I’m choosing to go with the flow and try, in what will hopefully be a long series of articles, to give you the tools to use “AI” efficiently. (AI via WordPress created the featured photo)
I learned how to code by not actually learning how to code, I asked for (and luckily got) a book about PHP programming, this was happening in 2005 when I was roughly 11 years old and this was mostly my first foray into actual coding – it was relatively overlapping with figuring out I can have a website online for free with Piczo so this felt like a fun thing to try.
Obviously, I had no idea that PHP was a server side programming language, that it needed an interpreter, that I can’t just double click it to run. It was 2005 and I was 11, somewhat expected. After some reading and much confusion I ended up finding out about XAMPP which was to be my love for quite a long time to come. XAMPP is an application that bundles the Apache server (the bit that handles actually serving content – and in our case also interpreting PHP), MySQL (a database server), and phpMyAdmin (a web-based interface for a MySQL server) among others. Cool! Now I could actually serve those files and learn PHP and run into a thousand errors!
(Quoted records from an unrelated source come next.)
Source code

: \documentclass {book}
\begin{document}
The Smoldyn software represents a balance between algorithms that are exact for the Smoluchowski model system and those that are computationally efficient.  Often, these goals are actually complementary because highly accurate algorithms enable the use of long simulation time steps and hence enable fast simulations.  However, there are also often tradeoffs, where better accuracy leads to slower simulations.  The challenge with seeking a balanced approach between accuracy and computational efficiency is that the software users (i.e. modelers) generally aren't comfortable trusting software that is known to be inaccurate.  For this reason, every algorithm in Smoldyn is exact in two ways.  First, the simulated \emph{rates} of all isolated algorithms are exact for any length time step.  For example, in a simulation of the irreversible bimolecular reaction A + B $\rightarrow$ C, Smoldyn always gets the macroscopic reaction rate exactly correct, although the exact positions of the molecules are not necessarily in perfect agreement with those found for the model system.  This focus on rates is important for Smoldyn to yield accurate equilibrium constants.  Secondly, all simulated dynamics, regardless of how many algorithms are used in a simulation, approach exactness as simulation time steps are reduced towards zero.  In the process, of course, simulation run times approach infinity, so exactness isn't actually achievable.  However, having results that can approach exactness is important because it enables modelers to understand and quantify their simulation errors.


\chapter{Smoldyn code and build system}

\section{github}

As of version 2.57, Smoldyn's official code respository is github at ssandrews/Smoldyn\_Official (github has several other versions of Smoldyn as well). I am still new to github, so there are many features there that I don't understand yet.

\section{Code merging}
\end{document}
It was painful because I didn’t yet have the skills to search for what I need, part of the problem is I didn’t understand what I need and I didn’t really have a very well defined road/goal ahead of me. I proceeded to try most of the things described in the book, mostly about CRUD operations and in the end I understood what a web server is and does, what a database is and does, the larger concepts of “x needs to talk to y” and “that folder is important because it’s referenced in this Apache file” and so on.
Something that you possibly do not have right now are these “higher order” (let’s call ’em) concepts. You’ve not gone through understanding things either by learning them or by bit-banging them until they worked so the LLM will provide you with code if you ask it. If you’re smart about it, the LLM might actually package everything up for you in a nice Docker image! You still need to run that, make it accessible to the outside world, make it secure (or – make yourself secure in that process) and the hardest part – maintain it.
You’ll need to understand a lot of things, and as much as possible I’ll try to outline what those are (a short candidate list is understanding what NAT is, what an application server is, what an IP is, DNS, the different types of programming languages, OS packages, the different operating systems and way their work and… yeah it’s going to be a long list) as we go, and I’ll probably forget things but luckily you’ve got the world’s smartest companion in your local LLM.
Whenever I met people getting into tech I tried sticking the idea of playing around with technology to learn, set-up your own PostgreSQL server, maybe host a game server, modify things, break things, fix things, fail, try again, and so on – and I still believe that’s possibly the best way to learn – by practicing yourself on things you vaguely care about so it keeps the work interesting.
We should also talk about tools, but this is such a divisive topic that I’ll probably get spammed about my choices. Whenever I setup a new computer I generally install VSCode, DBeaver and vim, I feel I can mostly do anything I need with these. Nowadays I guess I should also mention claude-cli and codex since they have written the large majority of code I’ve touched in the past year (and have enabled my potential-ADHD to wreck havoc on my fun-idea-addicted brain by actually delivering them 50x as fast than I would’ve).
Do yourself a favor and do this – download VirtualBox and a Linux image of your choice and play around with the VM settings in all categories, try accessing that VM from your computer, try moving a file from your computer to the VM and vice-versa in at least 3 different ways. You should be able to do all these things without help from ChatGPT or the lot.
At the end you might know a bit more about linux distros, SSH, SCP, FTP, HTTP, Apache, Clipboard (cheating), virtual machines, architectures, and hopefully this’ll lay out the terrain for my future blog post that I’m self-pressuring myself into writing by writing this. We can work on that VM in the future and make it do more things that’ll enable you to use the LLMs knowledge to actually do things in the real world.
(This, so far, is a gross simplification because of a literal thousand reasons, but there’s a lot of folks that have access to the technology and without a bit of guidance won’t be able to thrive. I was helped back in 2014 when I was very young so this is, in a way, my way of giving back. )
Although, looking back on when I wrote this and today (a few months apart), you might not need all of this – you can just ask C* to do it for you and it’ll most likely do it and do it well. It just feels warm and fuzzy to understand it.